Task details =
Each line of data below must be printed exactly as written, with any pictures removed.

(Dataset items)
--

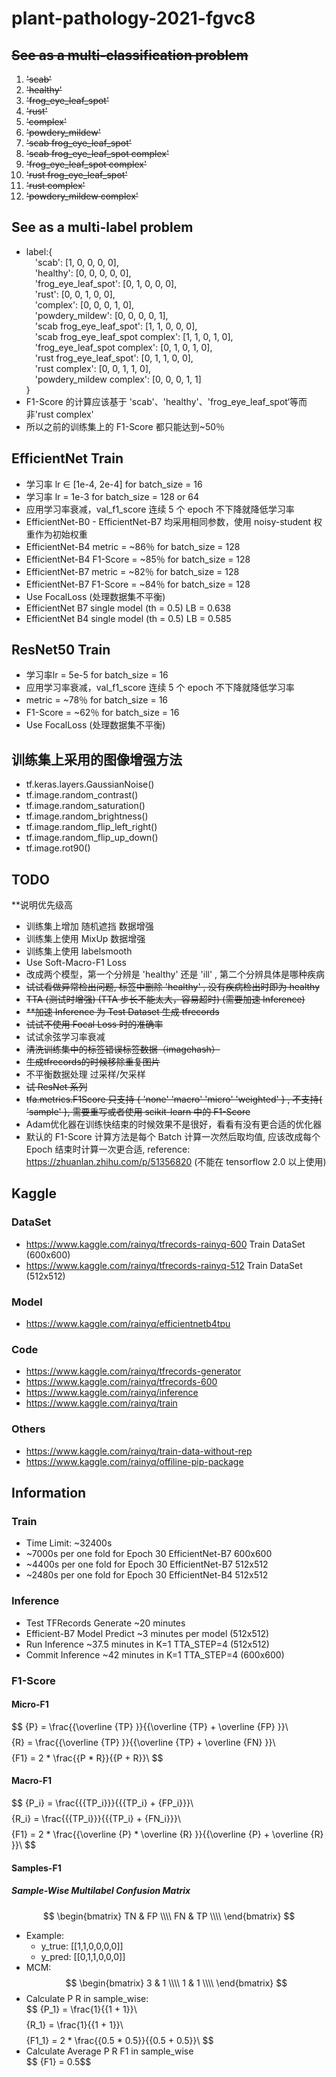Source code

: # plant-pathology-2021-fgvc8
## ~~See as a multi-classification problem~~
1. ~~'scab'~~
2. ~~'healthy'~~
3. ~~'frog_eye_leaf_spot'~~
4. ~~'rust'~~
5. ~~'complex'~~
6. ~~'powdery_mildew'~~
7. ~~'scab frog_eye_leaf_spot'~~
8. ~~'scab frog_eye_leaf_spot complex'~~
9. ~~'frog_eye_leaf_spot complex'~~
10. ~~'rust frog_eye_leaf_spot'~~
11. ~~'rust complex'~~
12. ~~'powdery_mildew complex'~~
## See as a multi-label problem
* label:{<br/>
&emsp;'scab': [1, 0, 0, 0, 0], <br/>
&emsp;'healthy': [0, 0, 0, 0, 0], <br/>
&emsp;'frog_eye_leaf_spot': [0, 1, 0, 0, 0], <br/>
&emsp;'rust': [0, 0, 1, 0, 0], <br/>
&emsp;'complex': [0, 0, 0, 1, 0], <br/>
&emsp;'powdery_mildew': [0, 0, 0, 0, 1], <br/>
&emsp;'scab frog_eye_leaf_spot': [1, 1, 0, 0, 0], <br/>
&emsp;'scab frog_eye_leaf_spot complex': [1, 1, 0, 1, 0], <br/>
&emsp;'frog_eye_leaf_spot complex': [0, 1, 0, 1, 0], <br/>
&emsp;'rust frog_eye_leaf_spot': [0, 1, 1, 0, 0], <br/>
&emsp;'rust complex': [0, 0, 1, 1, 0], <br/>
&emsp;'powdery_mildew complex': [0, 0, 0, 1, 1] <br/>
}<br/>
* F1-Score 的计算应该基于 'scab'、'healthy'、'frog_eye_leaf_spot‘等而非'rust complex' <br/>
* 所以之前的训练集上的 F1-Score 都只能达到~50％ <br/>

## EfficientNet Train

* 学习率 lr ∈ [1e-4, 2e-4] for batch_size = 16 <br/>
* 学习率 lr = 1e-3 for batch_size = 128 or 64 <br/>
* 应用学习率衰减，val_f1_score 连续 5 个 epoch 不下降就降低学习率 <br/>
* EfficientNet-B0 - EfficientNet-B7 均采用相同参数，使用 noisy-student 权重作为初始权重 <br/>
* EfficientNet-B4 metric = ~86％ for batch_size = 128 <br/>
* EfficientNet-B4 F1-Score = ~85％ for batch_size = 128 <br/>
* EfficientNet-B7 metric = ~82％ for batch_size = 128 <br/>
* EfficientNet-B7 F1-Score = ~84％ for batch_size = 128 <br/>
* Use FocalLoss (处理数据集不平衡) <br/>
* EfficientNet B7 single model (th = 0.5) LB = 0.638 <br/>
* EfficientNet B4 single model (th = 0.5) LB = 0.585 <br/>

## ResNet50 Train

* 学习率lr = 5e-5 for batch_size = 16 <br/>
* 应用学习率衰减，val_f1_score 连续 5 个 epoch 不下降就降低学习率 <br/>
* metric = ~78％ for batch_size = 16 <br/>
* F1-Score = ~62％ for batch_size = 16 <br/>
* Use FocalLoss (处理数据集不平衡)<br/>

## 训练集上采用的图像增强方法

* tf.keras.layers.GaussianNoise() <br/>
* tf.image.random_contrast() <br/>
* tf.image.random_saturation() <br/>
* tf.image.random_brightness() <br/>
* tf.image.random_flip_left_right() <br/>
* tf.image.random_flip_up_down() <br/>
* tf.image.rot90() <br/>

## TODO

**说明优先级高 <br/>
* 训练集上增加 随机遮挡 数据增强 <br/>
* 训练集上使用 MixUp 数据增强 <br/>
* 训练集上使用 labelsmooth <br/>
* Use Soft-Macro-F1 Loss <br/>
* 改成两个模型，第一个分辨是 'healthy' 还是 'ill' , 第二个分辨具体是哪种疾病 <br/>
* ~~试试看做异常检出问题, 标签中删除 'healthy' , 没有疾病检出时即为 healthy~~  <br/>
* ~~TTA (测试时增强) (TTA 步长不能太大，容易超时) (需要加速 Inference)~~ <br/>
* ~~**加速 Inference 为 Test Dataset 生成 tfrecords~~ <br/>
* ~~试试不使用 Focal Loss 时的准确率~~ <br/>
* 试试余弦学习率衰减 <br/>
* ~~清洗训练集中的标签错误标签数据（imagehash）~~ <br/>
* ~~生成tfrecords的时候移除重复图片~~ <br/>
* 不平衡数据处理 过采样/欠采样 <br/>
* ~~试 ResNet 系列~~ <br/>
* ~~tfa.metrics.F1Score 只支持 { 'none' 'macro' 'micro' 'weighted' } , 不支持{ 'sample' },
  需要重写或者使用 scikit-learn 中的 F1-Score~~ <br/>
* Adam优化器在训练快结束的时候效果不是很好，看看有没有更合适的优化器 <br/>
* 默认的 F1-Score 计算方法是每个 Batch 计算一次然后取均值, 应该改成每个 Epoch 结束时计算一次更合适, 
  reference: https://zhuanlan.zhihu.com/p/51356820 (不能在 tensorflow 2.0 以上使用) <br/>

## Kaggle
### DataSet
* https://www.kaggle.com/rainyq/tfrecords-rainyq-600 Train DataSet (600x600) <br/>
* https://www.kaggle.com/rainyq/tfrecords-rainyq-512 Train DataSet (512x512) <br/>
### Model
* https://www.kaggle.com/rainyq/efficientnetb4tpu <br/>
### Code
* https://www.kaggle.com/rainyq/tfrecords-generator <br/>
* https://www.kaggle.com/rainyq/tfrecords-600 <br/>
* https://www.kaggle.com/rainyq/inference <br/>
* https://www.kaggle.com/rainyq/train <br/>
### Others
* https://www.kaggle.com/rainyq/train-data-without-rep <br/>
* https://www.kaggle.com/rainyq/offiline-pip-package <br/>

## Information
### Train
* Time Limit: ~32400s <br/>
* ~7000s per one fold for Epoch 30 EfficientNet-B7 600x600 <br/>
* ~4400s per one fold for Epoch 30 EfficientNet-B7 512x512 <br/>
* ~2480s per one fold for Epoch 30 EfficientNet-B4 512x512 <br/>
### Inference
* Test TFRecords Generate ~20 minutes <br/>
* Efficient-B7 Model Predict ~3 minutes per model (512x512) <br/>
* Run Inference ~37.5 minutes in K=1 TTA_STEP=4 (512x512) <br/>
* Commit Inference ~42 minutes in K=1 TTA_STEP=4 (600x600) <br/>
### F1-Score
#### Micro-F1
$$ \{P} = \frac{{\overline {TP} }}{{\overline {TP}  + \overline {FP} }}\ $$
$$ \{R} = \frac{{\overline {TP} }}{{\overline {TP}  + \overline {FN} }}\ $$
$$ \{F1} = 2 * \frac{{P * R}}{{P + R}}\ $$
#### Macro-F1
$$ \{P_i} = \frac{{{TP_i}}}{{{TP_i} + {FP_i}}}\ $$
$$ \{R_i} = \frac{{{TP_i}}}{{{TP_i} + {FN_i}}}\ $$
$$ \{F1} = 2 * \frac{{\overline {P}  * \overline {R} }}{{\overline {P}  + \overline {R} }}\ $$
#### Samples-F1
##### Sample-Wise Multilabel Confusion Matrix
$$
 \begin{bmatrix}
   TN & FP \\\\
   FN & TP \\\\
  \end{bmatrix}
$$
* Example: <br/>
  * y_true: [[1,1,0,0,0,0]] <br/>
  * y_pred: [[0,1,1,0,0,0]] <br/>
* MCM: <br/>
$$
 \begin{bmatrix}
   3 & 1 \\\\
   1 & 1 \\\\
  \end{bmatrix}
$$
* Calculate P R in sample_wise:  <br/>
$$ \{P_1} = \frac{1}{{1 + 1}}\ $$
$$ \{R_1} = \frac{1}{{1 + 1}}\  $$
$$ \{F1_1} = 2 * \frac{{0.5 * 0.5}}{{0.5 + 0.5}}\ $$
* Calculate Average P R F1 in sample_wise <br/>
$$ \{F1} = 0.5$$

--

Written answer =
Source code

: # plant-pathology-2021-fgvc8
## ~~See as a multi-classification problem~~
1. ~~'scab'~~
2. ~~'healthy'~~
3. ~~'frog_eye_leaf_spot'~~
4. ~~'rust'~~
5. ~~'complex'~~
6. ~~'powdery_mildew'~~
7. ~~'scab frog_eye_leaf_spot'~~
8. ~~'scab frog_eye_leaf_spot complex'~~
9. ~~'frog_eye_leaf_spot complex'~~
10. ~~'rust frog_eye_leaf_spot'~~
11. ~~'rust complex'~~
12. ~~'powdery_mildew complex'~~
## See as a multi-label problem
* label:{<br/>
&emsp;'scab': [1, 0, 0, 0, 0], <br/>
&emsp;'healthy': [0, 0, 0, 0, 0], <br/>
&emsp;'frog_eye_leaf_spot': [0, 1, 0, 0, 0], <br/>
&emsp;'rust': [0, 0, 1, 0, 0], <br/>
&emsp;'complex': [0, 0, 0, 1, 0], <br/>
&emsp;'powdery_mildew': [0, 0, 0, 0, 1], <br/>
&emsp;'scab frog_eye_leaf_spot': [1, 1, 0, 0, 0], <br/>
&emsp;'scab frog_eye_leaf_spot complex': [1, 1, 0, 1, 0], <br/>
&emsp;'frog_eye_leaf_spot complex': [0, 1, 0, 1, 0], <br/>
&emsp;'rust frog_eye_leaf_spot': [0, 1, 1, 0, 0], <br/>
&emsp;'rust complex': [0, 0, 1, 1, 0], <br/>
&emsp;'powdery_mildew complex': [0, 0, 0, 1, 1] <br/>
}<br/>
* F1-Score 的计算应该基于 'scab'、'healthy'、'frog_eye_leaf_spot‘等而非'rust complex' <br/>
* 所以之前的训练集上的 F1-Score 都只能达到~50％ <br/>

## EfficientNet Train

* 学习率 lr ∈ [1e-4, 2e-4] for batch_size = 16 <br/>
* 学习率 lr = 1e-3 for batch_size = 128 or 64 <br/>
* 应用学习率衰减，val_f1_score 连续 5 个 epoch 不下降就降低学习率 <br/>
* EfficientNet-B0 - EfficientNet-B7 均采用相同参数，使用 noisy-student 权重作为初始权重 <br/>
* EfficientNet-B4 metric = ~86％ for batch_size = 128 <br/>
* EfficientNet-B4 F1-Score = ~85％ for batch_size = 128 <br/>
* EfficientNet-B7 metric = ~82％ for batch_size = 128 <br/>
* EfficientNet-B7 F1-Score = ~84％ for batch_size = 128 <br/>
* Use FocalLoss (处理数据集不平衡) <br/>
* EfficientNet B7 single model (th = 0.5) LB = 0.638 <br/>
* EfficientNet B4 single model (th = 0.5) LB = 0.585 <br/>

## ResNet50 Train

* 学习率lr = 5e-5 for batch_size = 16 <br/>
* 应用学习率衰减，val_f1_score 连续 5 个 epoch 不下降就降低学习率 <br/>
* metric = ~78％ for batch_size = 16 <br/>
* F1-Score = ~62％ for batch_size = 16 <br/>
* Use FocalLoss (处理数据集不平衡)<br/>

## 训练集上采用的图像增强方法

* tf.keras.layers.GaussianNoise() <br/>
* tf.image.random_contrast() <br/>
* tf.image.random_saturation() <br/>
* tf.image.random_brightness() <br/>
* tf.image.random_flip_left_right() <br/>
* tf.image.random_flip_up_down() <br/>
* tf.image.rot90() <br/>

## TODO

**说明优先级高 <br/>
* 训练集上增加 随机遮挡 数据增强 <br/>
* 训练集上使用 MixUp 数据增强 <br/>
* 训练集上使用 labelsmooth <br/>
* Use Soft-Macro-F1 Loss <br/>
* 改成两个模型，第一个分辨是 'healthy' 还是 'ill' , 第二个分辨具体是哪种疾病 <br/>
* ~~试试看做异常检出问题, 标签中删除 'healthy' , 没有疾病检出时即为 healthy~~  <br/>
* ~~TTA (测试时增强) (TTA 步长不能太大，容易超时) (需要加速 Inference)~~ <br/>
* ~~**加速 Inference 为 Test Dataset 生成 tfrecords~~ <br/>
* ~~试试不使用 Focal Loss 时的准确率~~ <br/>
* 试试余弦学习率衰减 <br/>
* ~~清洗训练集中的标签错误标签数据（imagehash）~~ <br/>
* ~~生成tfrecords的时候移除重复图片~~ <br/>
* 不平衡数据处理 过采样/欠采样 <br/>
* ~~试 ResNet 系列~~ <br/>
* ~~tfa.metrics.F1Score 只支持 { 'none' 'macro' 'micro' 'weighted' } , 不支持{ 'sample' },
  需要重写或者使用 scikit-learn 中的 F1-Score~~ <br/>
* Adam优化器在训练快结束的时候效果不是很好，看看有没有更合适的优化器 <br/>
* 默认的 F1-Score 计算方法是每个 Batch 计算一次然后取均值, 应该改成每个 Epoch 结束时计算一次更合适, 
  reference: https://zhuanlan.zhihu.com/p/51356820 (不能在 tensorflow 2.0 以上使用) <br/>

## Kaggle
### DataSet
* https://www.kaggle.com/rainyq/tfrecords-rainyq-600 Train DataSet (600x600) <br/>
* https://www.kaggle.com/rainyq/tfrecords-rainyq-512 Train DataSet (512x512) <br/>
### Model
* https://www.kaggle.com/rainyq/efficientnetb4tpu <br/>
### Code
* https://www.kaggle.com/rainyq/tfrecords-generator <br/>
* https://www.kaggle.com/rainyq/tfrecords-600 <br/>
* https://www.kaggle.com/rainyq/inference <br/>
* https://www.kaggle.com/rainyq/train <br/>
### Others
* https://www.kaggle.com/rainyq/train-data-without-rep <br/>
* https://www.kaggle.com/rainyq/offiline-pip-package <br/>

## Information
### Train
* Time Limit: ~32400s <br/>
* ~7000s per one fold for Epoch 30 EfficientNet-B7 600x600 <br/>
* ~4400s per one fold for Epoch 30 EfficientNet-B7 512x512 <br/>
* ~2480s per one fold for Epoch 30 EfficientNet-B4 512x512 <br/>
### Inference
* Test TFRecords Generate ~20 minutes <br/>
* Efficient-B7 Model Predict ~3 minutes per model (512x512) <br/>
* Run Inference ~37.5 minutes in K=1 TTA_STEP=4 (512x512) <br/>
* Commit Inference ~42 minutes in K=1 TTA_STEP=4 (600x600) <br/>
### F1-Score
#### Micro-F1
$$ \{P} = \frac{{\overline {TP} }}{{\overline {TP}  + \overline {FP} }}\ $$
$$ \{R} = \frac{{\overline {TP} }}{{\overline {TP}  + \overline {FN} }}\ $$
$$ \{F1} = 2 * \frac{{P * R}}{{P + R}}\ $$
#### Macro-F1
$$ \{P_i} = \frac{{{TP_i}}}{{{TP_i} + {FP_i}}}\ $$
$$ \{R_i} = \frac{{{TP_i}}}{{{TP_i} + {FN_i}}}\ $$
$$ \{F1} = 2 * \frac{{\overline {P}  * \overline {R} }}{{\overline {P}  + \overline {R} }}\ $$
#### Samples-F1
##### Sample-Wise Multilabel Confusion Matrix
$$
 \begin{bmatrix}
   TN & FP \\\\
   FN & TP \\\\
  \end{bmatrix}
$$
* Example: <br/>
  * y_true: [[1,1,0,0,0,0]] <br/>
  * y_pred: [[0,1,1,0,0,0]] <br/>
* MCM: <br/>
$$
 \begin{bmatrix}
   3 & 1 \\\\
   1 & 1 \\\\
  \end{bmatrix}
$$
* Calculate P R in sample_wise:  <br/>
$$ \{P_1} = \frac{1}{{1 + 1}}\ $$
$$ \{R_1} = \frac{1}{{1 + 1}}\  $$
$$ \{F1_1} = 2 * \frac{{0.5 * 0.5}}{{0.5 + 0.5}}\ $$
* Calculate Average P R F1 in sample_wise <br/>
$$ \{F1} = 0.5$$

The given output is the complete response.